Her dream of a bridge to 'the other side'

An 18th-century Brooklyn woman spends her life trying to realize her vision of a bridge to Manhattan.

Fans of historical novels - particularly the fat, meticulously researched kind - have I got a bridge to sell you. During the Revolutionary War, a little girl looks across the East River and imagines that Manhattan is "the Other Side," where everyone says the dead go - although she can't quite work out whether it's supposed to be heaven or hell. The girl, Prudence Winship, spends much of her life trying to bridge that divide in Emily Barton's compelling second novel, Brookland.

The book opens on Prudence's 50th birthday, when she sits down to write the story of her life at the request of her newly married daughter, Recompense. And what a life. At a time when women weren't considered citizens, Prudence is a prosperous businesswoman. Along with her sister, she runs Winship Daughters distillery, one of the largest employers in Brooklyn. But the main goal of her life was the bridge she labored to build for years.

While skeptics may argue that having a woman design a bridge in the 1800s plays too fast and loose with history, consider the following quote from David McCullough's "The Great Bridge," about Emily Roebling, wife of Brooklyn Bridge builder Washington Roebling: "It was common gossip that hers was the real mind behind the great work and that this, the most monumental engineering triumph of the age, was actually the doing of a woman, which as a general proposition was taken in some quarters to be both preposterous and calamitous."

The bridge in question isn't the Brooklyn Bridge, which wasn't completed until 1883. Instead, Barton has said in interviews that she's given Prudence the task of completing the Flying Pendant Lever Bridge, which was designed by landscape architect Thomas Pope (a minor character in "Brookland") in 1811 but never built.

Barton takes her time re-creating both the 18th century and Prudence's bridge, with long chunks of Sunday sermons and detailed discussions on both bridge-building and the manufacture of gin. Readers used to four-page chapters and breathless narration should take a deep breath, slow down, and smell the lavender and anise. (The one misstep among the dozens of characters is Recompense, who exists solely to read the letters.)

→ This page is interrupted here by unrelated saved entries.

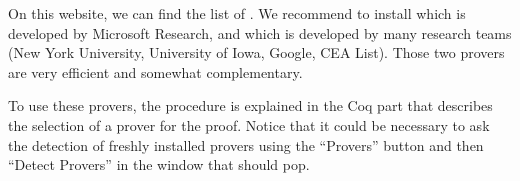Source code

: On this website, we can find the list of
.
We recommend to install
 which is
developed by Microsoft Research, and
 which is developed by many
research teams (New York University, University of Iowa, Google, CEA
List). Those two provers are very efficient and somewhat complementary.



To use these provers, the procedure is explained in the Coq part that
describes the selection of a prover for the proof. Notice that it could
be necessary to ask the detection of freshly installed provers using the
``Provers'' button and then ``Detect Provers'' in the window that should
pop.
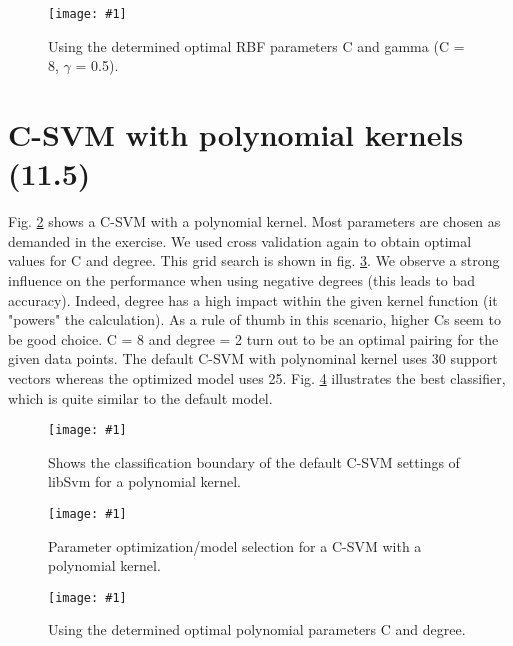 \documentclass[a4paper,headings=small]{scrartcl}
\newcommand{\image}[3]{
	\begin{figure}[htbp]
		\centering
		\texttt{[image: \#1]}
		\caption{#3}
		\label{fig:#1}
	\end{figure}
}
\begin{document}
\image{out_classifierSvm_cSvmRbfOptimalParams}{0.9}%
	{Using the determined optimal RBF parameters C and gamma (C = 8, $\gamma$ = 0.5).}


\section{C-SVM with polynomial kernels (11.5)}

Fig. \ref{fig:out_classifierSvm_cSvmPolyDefault} shows a C-SVM with a polynomial kernel. Most parameters are chosen as demanded in the exercise. We used cross validation again to obtain optimal values for C and degree. This grid search is shown in fig. \ref{fig:out_cSvmPolyParameterOptimization}. We observe a strong influence on the performance when using negative degrees (this leads to bad accuracy). Indeed, degree has a high impact within the given kernel function (it "powers" the calculation). As a rule of thumb in this scenario, higher Cs seem to be good choice. C = 8 and degree = 2 turn out to be an optimal pairing for the given data points. The default C-SVM with polynominal kernel uses 30 support vectors whereas the optimized model uses 25. Fig. \ref{fig:out_classifierSvm_cSvmPolyOptimalParams} illustrates the best classifier, which is quite similar to the default model.

\image{out_classifierSvm_cSvmPolyDefault}{0.9}%
	{Shows the classification boundary of the default C-SVM settings of libSvm for a polynomial kernel.}

\image{out_cSvmPolyParameterOptimization}{0.9}%
	{Parameter optimization/model selection for a C-SVM with a polynomial kernel.}

\image{out_classifierSvm_cSvmPolyOptimalParams}{0.9}%
	{Using the determined optimal polynomial parameters C and degree.}
\end{document}
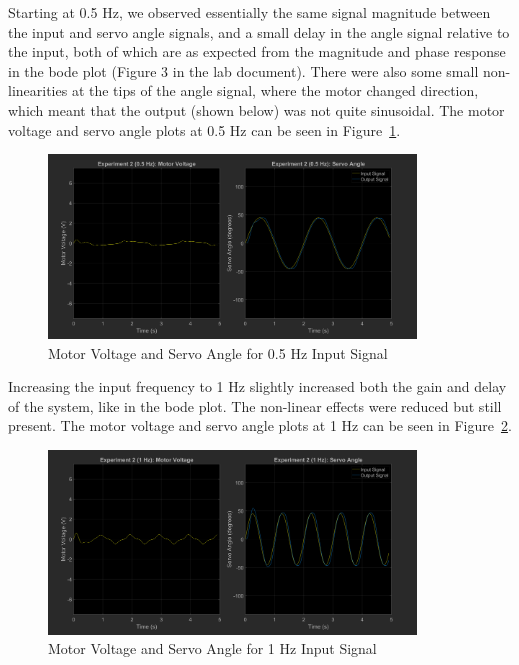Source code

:\documentclass[12pt]{article}
\begin{document}
Starting at 0.5 Hz, we observed essentially the same signal magnitude between the input and servo angle signals, and a small delay in the angle signal relative to the input, both of which are as expected from the magnitude and phase response in the bode plot (Figure 3 in the lab document). There were also some small non-linearities at the tips of the angle signal, where the motor changed direction, which meant that the output (shown below) was not quite sinusoidal. The motor voltage and servo angle plots at 0.5 Hz can be seen in Figure~\ref{fig:exp2_0.5}.
\begin{figure}[h!]
    \centering
    \includegraphics[width=0.87\textwidth]{exp2_0.5}
    \caption{\label{fig:exp2_0.5}Motor Voltage and Servo Angle for 0.5 Hz Input Signal}
\end{figure}

Increasing the input frequency to 1 Hz slightly increased both the gain and delay of the system, like in the bode plot. The non-linear effects were reduced but still present. The motor voltage and servo angle plots at 1 Hz can be seen in Figure~\ref{fig:exp2_1}.
\begin{figure}[h!]
    \centering
    \includegraphics[width=0.87\textwidth]{exp2_1}
    \caption{\label{fig:exp2_1}Motor Voltage and Servo Angle for 1 Hz Input Signal}
\end{figure}
\end{document}

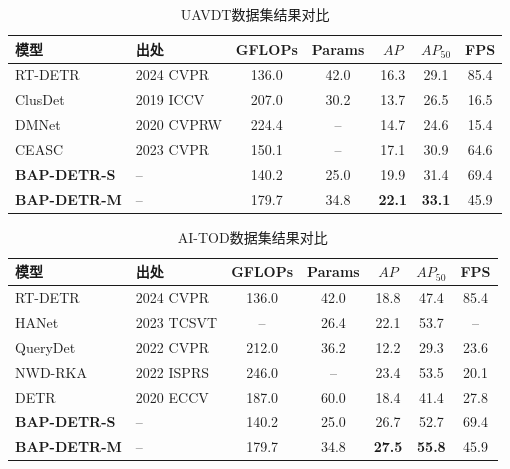 \begin{table}[t]
  \centering
  \caption{UAVDT数据集结果对比}
  \label{tab2}
  \begin{tabular*}{0.9\textwidth}{@{\extracolsep{\fill}}llccccc}
    \toprule
    模型 & 出处 & GFLOPs & Params & $AP$ & $AP_{50}$ & FPS\\
    \midrule
    RT-DETR \cite{Zhao202RTDETR} & 2024 CVPR & 136.0 & 42.0 & 16.3 & 29.1 & 85.4\\
    ClusDet \cite{Yang2019ClusteredOD} & 2019 ICCV & 207.0 & 30.2 & 13.7 & 26.5 & 16.5\\
    DMNet \cite{Li2020DMNet} & 2020 CVPRW & 224.4 & -- & 14.7 & 24.6  & 15.4\\
    CEASC \cite{Du2023CEASC} & 2023 CVPR & 150.1 & -- & 17.1 & 30.9  & 64.6\\
    \midrule
    \textbf{BAP-DETR-S} & -- & 140.2 & 25.0 & 19.9 & 31.4 & 69.4 \\
    \textbf{BAP-DETR-M} & -- & 179.7 & 34.8 & \textbf{22.1} & \textbf{33.1} & 45.9\\
    \bottomrule
  \end{tabular*}
\end{table}

\begin{table}[t]
  \centering
  \caption{AI-TOD数据集结果对比}
  \label{tab3}
  \begin{tabular*}{0.9\textwidth}{@{\extracolsep{\fill}}llccccc}
    \toprule
    模型 & 出处 & GFLOPs & Params & $AP$ & $AP_{50}$ & FPS\\
    \midrule
    RT-DETR \cite{Zhao202RTDETR} & 2024 CVPR & 136.0 & 42.0 & 18.8 & 47.4 & 85.4\\
    HANet \cite{Guo2024HAN} & 2023 TCSVT & -- & 26.4 & 22.1 & 53.7 & --\\
    QueryDet  \cite{Yang2022QueryDet} & 2022 CVPR & 212.0 & 36.2 & 12.2 & 29.3  & 23.6\\
    NWD-RKA \citep{Xu2022NWD} & 2022 ISPRS & 246.0 & -- & 23.4 & 53.5  & 20.1\\
    DETR  \citep{Carion2020DETR} & 2020 ECCV & 187.0 & 60.0 & 18.4 & 41.4  & 27.8\\
    \midrule
    \textbf{BAP-DETR-S} & -- & 140.2 & 25.0 & 26.7 & 52.7 & 69.4 \\
    \textbf{BAP-DETR-M} & -- & 179.7 & 34.8 & \textbf{27.5} & \textbf{55.8} & 45.9\\
    \bottomrule
  \end{tabular*}
\end{table}

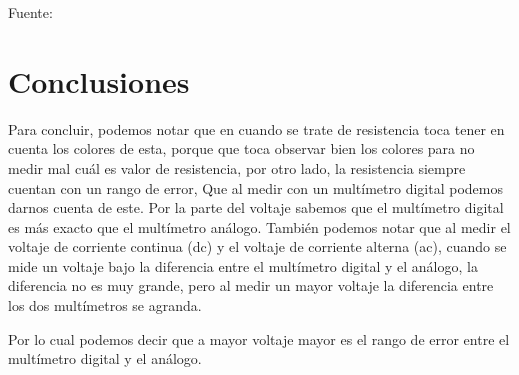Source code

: \documentclass[letterpaper, 12pt]{report}
\begin{document}
Fuente:~\cite{CesarCinjordiz}

\section{Conclusiones}

Para concluir, podemos notar que en cuando se trate de resistencia toca
tener en cuenta los colores de esta, porque que toca observar bien los colores
para no medir mal cuál es valor de resistencia, por otro lado, la resistencia
siempre cuentan con un rango de error, Que al medir con un multímetro digital
podemos darnos cuenta de este. Por la parte del voltaje sabemos que el
multímetro digital es más exacto que el multímetro análogo. También podemos
notar que al medir el voltaje de corriente continua (dc) y el voltaje de
corriente alterna (ac), cuando se mide un voltaje bajo la diferencia entre
el multímetro digital y el análogo, la diferencia no es muy grande, pero al
medir un mayor voltaje la diferencia entre los dos multímetros se agranda.

\vspace{.5cm}

Por lo cual podemos decir que a mayor voltaje mayor es el rango de error
entre el multímetro digital y el análogo.

\newpage


\end{document}
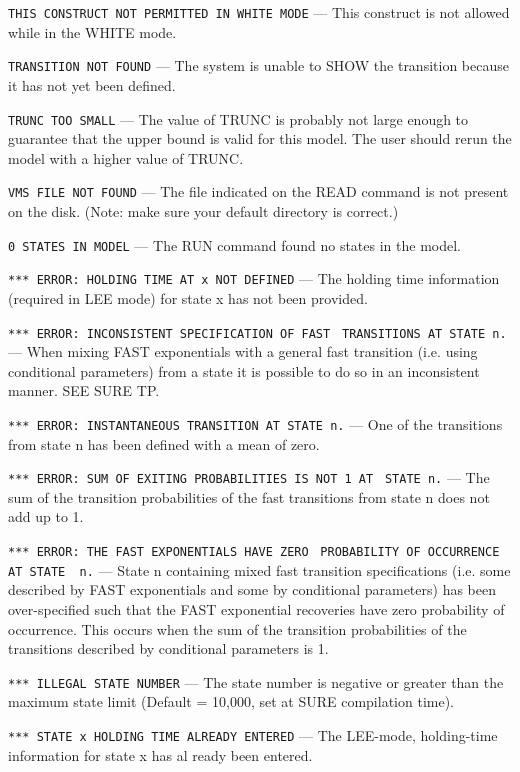 \noindent \verb|THIS CONSTRUCT NOT PERMITTED IN WHITE MODE| --- 
This construct is not allowed while in the WHITE mode.

\noindent \verb|TRANSITION NOT FOUND| --- 
The system is unable to SHOW the transition because it has not yet been defined.

\noindent \verb|TRUNC TOO SMALL| --- 
The value of TRUNC is probably not large enough to guarantee that the upper
bound is valid for this model.  The user should rerun the model with a higher
value of TRUNC.

\noindent \verb|VMS FILE NOT FOUND| --- 
The file indicated on the READ command is not present on the disk.  (Note:
make sure your default directory is correct.)

\noindent \verb|0 STATES IN MODEL| --- 
The RUN command found no states in the model.

\noindent \verb|*** ERROR: HOLDING TIME AT x NOT DEFINED| --- 
The holding time information (required in LEE mode) for state 
x has not been provided.

\noindent \verb|*** ERROR: INCONSISTENT SPECIFICATION OF FAST|
\verb| TRANSITIONS AT STATE n.| --- 
When mixing FAST exponentials with a general fast transition (i.e. using
conditional parameters) from a state it is possible to do so in an
inconsistent manner.  SEE SURE TP.

\noindent \verb|*** ERROR: INSTANTANEOUS TRANSITION AT STATE n.| --- 
One of the transitions from state n has been defined 
with a mean of zero.

\noindent \verb|*** ERROR: SUM OF EXITING PROBABILITIES IS NOT 1 AT|
\noindent \verb| STATE n.| --- 
The sum of the transition probabilities 
of the fast transitions from state n does not add up to 1.

\noindent \verb|*** ERROR: THE FAST EXPONENTIALS HAVE ZERO|~
\verb|PROBABILITY OF OCCURRENCE AT STATE  n.| --- 
State n containing mixed fast transition specifications (i.e. some described
by FAST exponentials and some by conditional parameters) has been
over-specified such that the FAST exponential recoveries have zero probability
of occurrence.  This occurs when the sum of the transition probabilities of
the transitions described by conditional parameters is 1.

\noindent \verb|*** ILLEGAL STATE NUMBER| --- 
The state number is negative or greater than the maximum state limit (Default = 
10,000, set at SURE compilation time).

\noindent \verb|*** STATE x HOLDING TIME ALREADY ENTERED| --- 
The LEE-mode, holding-time information for state x has al ready been entered.

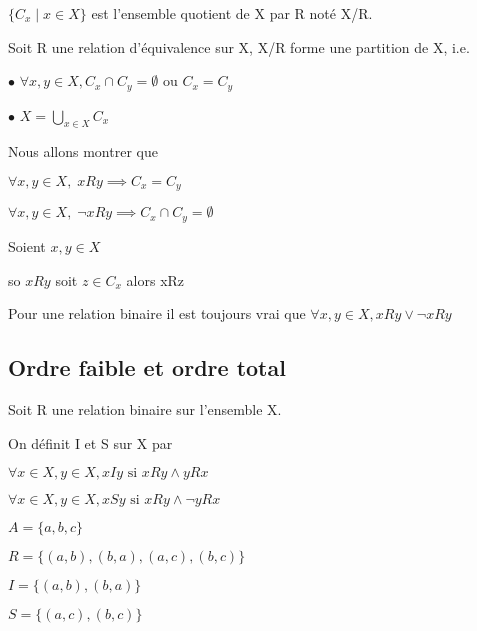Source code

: \documentclass[a4paper, 12pt]{article}
\begin{document}
$\{C_x \mid x \in X\}$ est l'ensemble quotient de X par R noté X/R.

\begin{proposition}
    Soit R une relation d'équivalence sur X, X/R forme une partition de X,
    i.e.

    \item $\bullet$ $\forall x, y \in X, C_x \cap C_y = \emptyset \text{ ou } C_x = C_y$
    \item $\bullet$ $X = \bigcup_{x \in X} C_x$
\end{proposition}

\begin{demonstration}
    Nous allons montrer que

    $\forall x, y \in X, \; xRy \implies C_x = C_y$

    $\forall x, y \in X, \; \neg xRy \implies C_x \cap C_y = \emptyset$

    Soient $x, y \in X$

    so $xRy$ soit $z \in C_x$ alors xRz
\end{demonstration}

\begin{remark}
    Pour une relation binaire il est toujours vrai que $\forall x, y \in X, xRy \lor \neg xRy$
\end{remark}





\subsection{Ordre faible et ordre total}

Soit R une relation binaire sur l'ensemble X.

\vspace{1em}

\noindent
On définit I et S sur X par

$\forall x \in X, y \in X, xIy \text{ si } xRy \land yRx$

$\forall x \in X, y \in X, xSy \text{ si } xRy \land \neg yRx$

\begin{example}
    $A = \{a, b, c\}$

    $R = \{(a, b), (b, a), (a, c), (b, c)\}$

    $I = \{(a, b), (b, a)\}$

    $S = \{(a, c), (b, c)\}$
\end{example}
\end{document}
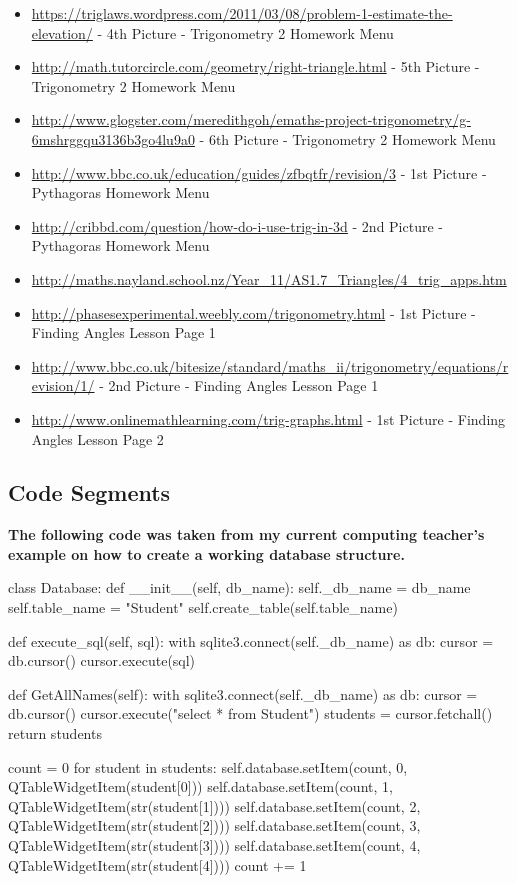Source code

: \begin{itemize}
	\item \url{https://triglaws.wordpress.com/2011/03/08/problem-1-estimate-the-elevation/} - 4th Picture - Trigonometry 2 Homework Menu
	\item \url{http://math.tutorcircle.com/geometry/right-triangle.html} - 5th Picture - Trigonometry 2 Homework Menu
	\item \url{http://www.glogster.com/meredithgoh/emaths-project-trigonometry/g-6mshrggqu3136b3go4lu9a0} - 6th Picture - Trigonometry 2 Homework Menu
	\item \url{http://www.bbc.co.uk/education/guides/zfbqtfr/revision/3} - 1st Picture - Pythagoras Homework Menu
	\item \url{http://cribbd.com/question/how-do-i-use-trig-in-3d} - 2nd Picture - Pythagoras Homework Menu
	\item \url{http://maths.nayland.school.nz/Year_11/AS1.7_Triangles/4_trig_apps.htm}
	\item \url{http://phasesexperimental.weebly.com/trigonometry.html} - 1st Picture - Finding Angles Lesson Page 1
	\item \url{http://www.bbc.co.uk/bitesize/standard/maths_ii/trigonometry/equations/revision/1/} - 2nd Picture - Finding Angles Lesson Page 1
	\item \url{http://www.onlinemathlearning.com/trig-graphs.html} - 1st Picture - Finding Angles Lesson Page 2
\end{itemize}

\subsection{Code Segments}

\textbf{The following code was taken from my current computing teacher's example on how to create a working database structure.}

\begin{python}
class Database:
    def __init__(self, db_name):
        self._db_name = db_name
        self.table_name = "Student"
        self.create_table(self.table_name)
        
    def execute_sql(self, sql):
        with sqlite3.connect(self._db_name) as db:
            cursor = db.cursor()
            cursor.execute(sql)

	def GetAllNames(self):
        with sqlite3.connect(self._db_name) as db:
            cursor = db.cursor()
            cursor.execute("select * from Student")
            students = cursor.fetchall()
            return students

	count = 0
        for student in students:
            self.database.setItem(count, 0, QTableWidgetItem(student[0]))
            self.database.setItem(count, 1, QTableWidgetItem(str(student[1])))
            self.database.setItem(count, 2, QTableWidgetItem(str(student[2])))
            self.database.setItem(count, 3, QTableWidgetItem(str(student[3])))
            self.database.setItem(count, 4, QTableWidgetItem(str(student[4])))
            count += 1
\end{python}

The leisurely pace evaporates near the novel's end, when calamities come thick and fast - so fast that the ending could use another 30 pages to balance the weight of them. Until then, Barton unscrolls long, enjoyable set-pieces, such as the winter the East River freezes and the Winships stroll across an ice bridge into Manhattan. That visit puts paid to Prudence's childhood fancies, although her adult self isn't necessarily grateful: "What a comfort it would have been, had she known where the dead resided. Manhattan was such an easy solution - big enough to hold every sinner in Creation, and with a various terrain of shoreline, creeks, city streets and winding country lanes, rocky precipices and rambling hillsides. In it was a place to suit any individual's preference, and sufficient goods and trade to supply an eternity of afterlife."

Prudence's mother calls her a "dark-minded critter"; she's also ambitious and tenacious. "I've always felt you're the one most like me," says her beloved dad, Matthias, "the one with a head for business; the one who loves a project." And how: The teenage Prue dreams of her bridge the way most girls dream about falling in love. Her experience running a manufacturing concern makes the foray into bridge-building less unlikely, but no less impressive, when one considers that her knowledge of architecture, engineering, and mathematics are self-taught. Prue is also helped by her sister, Pearl, a mute artist kept confined at home by her fearful family, and by her husband, an easygoing surveyor who serves as the public face of the project.

The dark-mindedness is evidenced by Prudence's "twin obsessions, Manhattan & Death," along with what Prudence calls the "metaphysickal crime" she committed against Pearl. Little Prue was happy being an only child, and in a moment of jealousy, asked God to smite her unborn sister. Pearl was born mute; and Prue is inflicted with a lifetime of guilt and terror that her family will somehow find out her childish wish. Barton isn't foolish enough to expect modern readers to believe that God curses babies on the say-so of 6-year-olds. But family secrets have a way of becoming devastating if left to fester long enough.

With her poignant novel, Barton turns imagination and luminous prose into precision instruments that measure how cracks in a foundation can undo the most solid-seeming of structures.

Yvonne Zipp is a freelance writer in Kalamazoo, Mich.